A fat lot of good all the saving and planning does me now. Talay.

“What are those words?” Dara suddenly asked, pulling him out of his darkening thoughts. “I’ve heard you mention ‘tall lay’ before.”

He chuckled in surprise. “I didn’t know I’d said that out loud,” he said around a growing smile. “It’s probably silly, but ‘Talay’ is just a word I use to remind myself to calm down – it’s an acronym in my language for ‘turn around and look at yourself.’ When I feel my emotions spinning out of control, I remind myself to take a mental step back and look at myself, my thoughts, and my actions more objectively. It’s just something I use to help find my center. I’m happy to tell you more when we camp later, but you were telling me about those mountains?”

Dara smiled as she let him steer the conversation back towards the geography, and she pointed towards the mountains again. “Beyond the Great Teeth is Droch, a large barren land full of deadly tribes, blood cultists, sand, and poisonous beasts. The only water is in protected or hidden settlements or fortresses, and the whole region is hazardous and a quick way to die.”

“The cultists that had you? Those guys? They live out there?” He gestured vaguely towards the mountains.

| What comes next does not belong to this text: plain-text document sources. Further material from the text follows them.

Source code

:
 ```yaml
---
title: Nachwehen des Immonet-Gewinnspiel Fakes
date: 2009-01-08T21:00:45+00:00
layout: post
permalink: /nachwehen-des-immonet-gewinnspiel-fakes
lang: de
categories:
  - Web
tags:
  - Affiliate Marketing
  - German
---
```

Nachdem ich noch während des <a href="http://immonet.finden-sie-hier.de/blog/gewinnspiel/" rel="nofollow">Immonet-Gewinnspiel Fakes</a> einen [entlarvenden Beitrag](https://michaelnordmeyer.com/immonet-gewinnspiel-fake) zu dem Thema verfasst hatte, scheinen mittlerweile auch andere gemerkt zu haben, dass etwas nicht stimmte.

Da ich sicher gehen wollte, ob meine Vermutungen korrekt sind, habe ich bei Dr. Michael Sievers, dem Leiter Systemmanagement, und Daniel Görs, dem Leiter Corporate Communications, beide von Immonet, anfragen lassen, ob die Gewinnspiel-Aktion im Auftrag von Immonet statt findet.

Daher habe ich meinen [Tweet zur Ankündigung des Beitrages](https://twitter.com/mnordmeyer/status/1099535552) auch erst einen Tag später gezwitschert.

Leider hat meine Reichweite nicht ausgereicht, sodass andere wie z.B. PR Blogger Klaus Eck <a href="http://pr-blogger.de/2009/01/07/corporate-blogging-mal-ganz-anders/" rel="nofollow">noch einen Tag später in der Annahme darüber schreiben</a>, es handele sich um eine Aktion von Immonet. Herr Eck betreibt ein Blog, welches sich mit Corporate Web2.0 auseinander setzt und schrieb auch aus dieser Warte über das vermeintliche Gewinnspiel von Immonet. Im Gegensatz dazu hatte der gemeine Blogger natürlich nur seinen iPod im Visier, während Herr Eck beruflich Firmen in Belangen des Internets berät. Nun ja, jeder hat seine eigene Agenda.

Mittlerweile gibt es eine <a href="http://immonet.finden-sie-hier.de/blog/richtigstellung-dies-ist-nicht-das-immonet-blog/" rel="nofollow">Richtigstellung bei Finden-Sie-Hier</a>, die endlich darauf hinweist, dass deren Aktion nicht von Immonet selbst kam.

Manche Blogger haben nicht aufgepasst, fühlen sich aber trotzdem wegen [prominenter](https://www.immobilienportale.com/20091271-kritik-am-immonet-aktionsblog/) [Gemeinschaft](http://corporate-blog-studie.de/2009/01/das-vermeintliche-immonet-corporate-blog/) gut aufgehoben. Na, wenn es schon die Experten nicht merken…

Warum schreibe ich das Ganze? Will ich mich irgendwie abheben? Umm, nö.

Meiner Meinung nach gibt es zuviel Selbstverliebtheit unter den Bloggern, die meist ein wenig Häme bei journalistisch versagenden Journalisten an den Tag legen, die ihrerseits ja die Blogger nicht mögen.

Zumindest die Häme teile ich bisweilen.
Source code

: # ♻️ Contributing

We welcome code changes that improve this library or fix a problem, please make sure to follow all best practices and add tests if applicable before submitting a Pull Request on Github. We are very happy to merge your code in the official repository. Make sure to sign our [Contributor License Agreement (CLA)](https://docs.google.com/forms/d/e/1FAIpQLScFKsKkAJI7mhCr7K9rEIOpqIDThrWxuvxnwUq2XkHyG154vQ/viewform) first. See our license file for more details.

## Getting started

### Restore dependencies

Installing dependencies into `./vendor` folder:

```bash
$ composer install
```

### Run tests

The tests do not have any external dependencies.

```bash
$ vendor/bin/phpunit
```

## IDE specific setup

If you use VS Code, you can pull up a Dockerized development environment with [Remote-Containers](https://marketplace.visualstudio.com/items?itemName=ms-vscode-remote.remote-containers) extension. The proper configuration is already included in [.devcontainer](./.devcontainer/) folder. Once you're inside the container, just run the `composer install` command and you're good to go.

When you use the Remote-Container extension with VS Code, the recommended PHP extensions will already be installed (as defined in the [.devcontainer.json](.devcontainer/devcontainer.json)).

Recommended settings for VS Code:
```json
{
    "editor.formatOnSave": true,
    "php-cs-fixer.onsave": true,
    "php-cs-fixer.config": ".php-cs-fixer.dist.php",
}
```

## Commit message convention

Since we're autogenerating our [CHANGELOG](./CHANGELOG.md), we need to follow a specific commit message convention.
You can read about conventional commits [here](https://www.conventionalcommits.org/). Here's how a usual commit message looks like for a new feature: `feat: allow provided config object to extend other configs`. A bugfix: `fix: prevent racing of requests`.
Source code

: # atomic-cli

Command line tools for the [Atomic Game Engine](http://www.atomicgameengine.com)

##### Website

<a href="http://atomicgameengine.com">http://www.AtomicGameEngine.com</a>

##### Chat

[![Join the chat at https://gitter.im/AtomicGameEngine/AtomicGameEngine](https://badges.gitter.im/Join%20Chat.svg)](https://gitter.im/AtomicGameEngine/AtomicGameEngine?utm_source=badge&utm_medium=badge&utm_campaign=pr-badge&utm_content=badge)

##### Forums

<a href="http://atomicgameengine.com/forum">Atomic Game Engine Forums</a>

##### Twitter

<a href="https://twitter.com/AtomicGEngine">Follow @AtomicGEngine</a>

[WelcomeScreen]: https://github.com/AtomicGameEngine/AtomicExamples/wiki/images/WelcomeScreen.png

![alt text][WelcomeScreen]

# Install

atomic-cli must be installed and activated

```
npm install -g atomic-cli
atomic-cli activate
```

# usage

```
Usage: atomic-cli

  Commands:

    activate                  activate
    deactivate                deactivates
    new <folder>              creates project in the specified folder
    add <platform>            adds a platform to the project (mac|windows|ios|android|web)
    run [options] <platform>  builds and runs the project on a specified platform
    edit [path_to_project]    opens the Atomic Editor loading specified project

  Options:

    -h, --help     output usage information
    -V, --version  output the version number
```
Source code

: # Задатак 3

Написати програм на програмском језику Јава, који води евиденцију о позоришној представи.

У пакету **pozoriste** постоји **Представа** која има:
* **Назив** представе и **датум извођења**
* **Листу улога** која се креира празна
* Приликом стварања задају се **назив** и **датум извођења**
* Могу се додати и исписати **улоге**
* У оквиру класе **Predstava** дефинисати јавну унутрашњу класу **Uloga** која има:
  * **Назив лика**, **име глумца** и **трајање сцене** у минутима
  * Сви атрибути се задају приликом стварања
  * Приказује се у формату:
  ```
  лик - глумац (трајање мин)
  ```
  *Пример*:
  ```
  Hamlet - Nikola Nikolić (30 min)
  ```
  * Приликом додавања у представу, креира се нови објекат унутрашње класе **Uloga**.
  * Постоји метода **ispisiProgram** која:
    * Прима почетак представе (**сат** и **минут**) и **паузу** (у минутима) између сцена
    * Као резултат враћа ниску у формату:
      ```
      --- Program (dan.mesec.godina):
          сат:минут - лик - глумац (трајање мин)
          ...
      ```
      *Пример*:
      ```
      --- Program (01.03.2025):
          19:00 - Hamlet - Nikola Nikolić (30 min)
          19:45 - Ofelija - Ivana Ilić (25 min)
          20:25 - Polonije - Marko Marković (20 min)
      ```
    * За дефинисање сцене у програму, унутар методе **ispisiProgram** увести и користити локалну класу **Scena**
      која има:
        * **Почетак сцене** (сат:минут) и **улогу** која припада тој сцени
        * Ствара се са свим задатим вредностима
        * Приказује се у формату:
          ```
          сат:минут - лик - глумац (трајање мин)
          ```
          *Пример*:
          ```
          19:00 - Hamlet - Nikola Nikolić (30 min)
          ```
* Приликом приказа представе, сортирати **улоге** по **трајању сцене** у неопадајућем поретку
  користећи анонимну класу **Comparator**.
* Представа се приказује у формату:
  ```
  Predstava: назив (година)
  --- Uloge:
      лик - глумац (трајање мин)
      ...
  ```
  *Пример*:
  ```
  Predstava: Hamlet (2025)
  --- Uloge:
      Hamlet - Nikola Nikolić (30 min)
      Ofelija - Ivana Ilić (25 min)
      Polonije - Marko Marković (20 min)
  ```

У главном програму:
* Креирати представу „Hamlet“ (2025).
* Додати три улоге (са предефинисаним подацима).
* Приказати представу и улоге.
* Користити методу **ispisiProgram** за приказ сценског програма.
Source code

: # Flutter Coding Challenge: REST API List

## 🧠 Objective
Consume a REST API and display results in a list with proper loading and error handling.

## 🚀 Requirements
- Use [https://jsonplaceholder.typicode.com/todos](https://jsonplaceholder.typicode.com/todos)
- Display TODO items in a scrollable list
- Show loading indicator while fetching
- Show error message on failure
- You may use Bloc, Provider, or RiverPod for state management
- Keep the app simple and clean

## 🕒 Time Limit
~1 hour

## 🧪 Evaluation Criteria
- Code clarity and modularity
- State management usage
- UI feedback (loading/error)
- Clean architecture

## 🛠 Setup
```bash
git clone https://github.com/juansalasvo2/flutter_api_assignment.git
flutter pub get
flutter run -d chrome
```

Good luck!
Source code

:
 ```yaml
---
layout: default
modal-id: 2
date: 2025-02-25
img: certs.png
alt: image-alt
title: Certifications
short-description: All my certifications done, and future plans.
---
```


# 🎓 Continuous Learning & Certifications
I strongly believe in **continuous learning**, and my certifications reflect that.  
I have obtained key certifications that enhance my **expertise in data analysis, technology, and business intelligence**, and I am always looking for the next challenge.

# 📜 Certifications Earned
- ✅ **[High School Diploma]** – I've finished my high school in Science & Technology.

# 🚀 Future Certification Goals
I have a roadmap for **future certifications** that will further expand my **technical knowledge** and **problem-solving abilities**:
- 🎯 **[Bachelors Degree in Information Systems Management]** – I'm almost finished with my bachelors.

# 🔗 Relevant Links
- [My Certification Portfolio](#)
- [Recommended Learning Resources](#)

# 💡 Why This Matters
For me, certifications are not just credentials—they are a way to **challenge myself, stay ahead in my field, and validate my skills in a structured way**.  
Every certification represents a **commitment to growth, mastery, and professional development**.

“Well, they can live anywhere, but some of them invaded those lands back in my grandfather’s time, but I have no idea why. I’ve just been told to stay away from Droch, though that’s where my mother was born.” At the end, Dara’s voice took on an almost wistful note, her eyes lingering on the eastern horizon.

“Got it. Ocean to the right, your home on the road past Herria, and on the left are the mountains and eventually a dead, dangerous place. Once we’re below these switchbacks, we’ll be safe from this demon, right?”

“Yes.” She pointed down towards the large clearing they’d first seen earlier. “Once we get down to the lower trails below, we should be safe from Boruta.”

“So maybe we make our goal that clearing way down there for tonight? Think that gets us into striking distance of reaching Herria tomorrow?”

“Striking dis…,” she snorted a laugh and shook her head. “Such colorful words, but yes, I think we’ll reach it tomorrow. If the mountains and trees didn’t block our view, we would see the town from here. It should be out in that direction,” Dara said, pointing down and slightly to the right.

“Great! So, down the trail, we go? Maybe tell me more about Herria?”